§ **Assignment**
Filter the records down to the lines that hold the word "选项卡头显示文字", and copy each of those lines.

----

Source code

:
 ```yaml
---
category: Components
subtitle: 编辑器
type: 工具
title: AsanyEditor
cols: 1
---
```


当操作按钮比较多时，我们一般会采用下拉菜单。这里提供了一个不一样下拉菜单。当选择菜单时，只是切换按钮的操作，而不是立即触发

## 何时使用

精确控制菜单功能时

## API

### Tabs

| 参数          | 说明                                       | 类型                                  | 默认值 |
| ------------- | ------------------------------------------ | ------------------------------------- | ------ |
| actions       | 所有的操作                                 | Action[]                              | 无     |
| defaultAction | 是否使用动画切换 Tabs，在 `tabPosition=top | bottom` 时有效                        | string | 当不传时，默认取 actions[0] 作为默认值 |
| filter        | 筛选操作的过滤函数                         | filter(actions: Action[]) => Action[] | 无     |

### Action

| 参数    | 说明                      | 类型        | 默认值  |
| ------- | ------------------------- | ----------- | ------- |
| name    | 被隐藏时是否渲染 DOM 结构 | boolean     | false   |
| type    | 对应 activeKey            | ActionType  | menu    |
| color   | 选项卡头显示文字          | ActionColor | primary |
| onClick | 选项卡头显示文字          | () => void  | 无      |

----

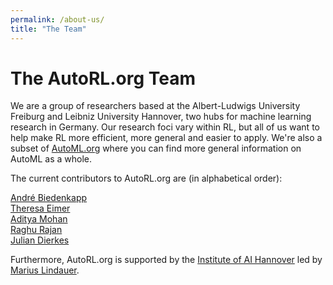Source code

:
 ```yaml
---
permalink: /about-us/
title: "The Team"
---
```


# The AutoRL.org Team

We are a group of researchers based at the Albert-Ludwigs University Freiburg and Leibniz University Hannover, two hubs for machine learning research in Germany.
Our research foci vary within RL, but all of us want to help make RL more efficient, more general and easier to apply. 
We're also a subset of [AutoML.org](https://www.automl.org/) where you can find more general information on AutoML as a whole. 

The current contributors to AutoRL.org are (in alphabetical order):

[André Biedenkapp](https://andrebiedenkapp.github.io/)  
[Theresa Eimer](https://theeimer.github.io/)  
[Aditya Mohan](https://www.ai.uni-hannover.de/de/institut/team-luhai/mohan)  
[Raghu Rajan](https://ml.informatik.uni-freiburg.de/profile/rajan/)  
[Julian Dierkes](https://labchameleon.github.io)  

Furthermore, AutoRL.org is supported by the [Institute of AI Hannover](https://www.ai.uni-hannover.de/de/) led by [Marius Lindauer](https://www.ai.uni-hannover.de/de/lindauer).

----

§ **Exercise output**
| color   | 选项卡头显示文字          | ActionColor | primary |
| onClick | 选项卡头显示文字          | () => void  | 无      |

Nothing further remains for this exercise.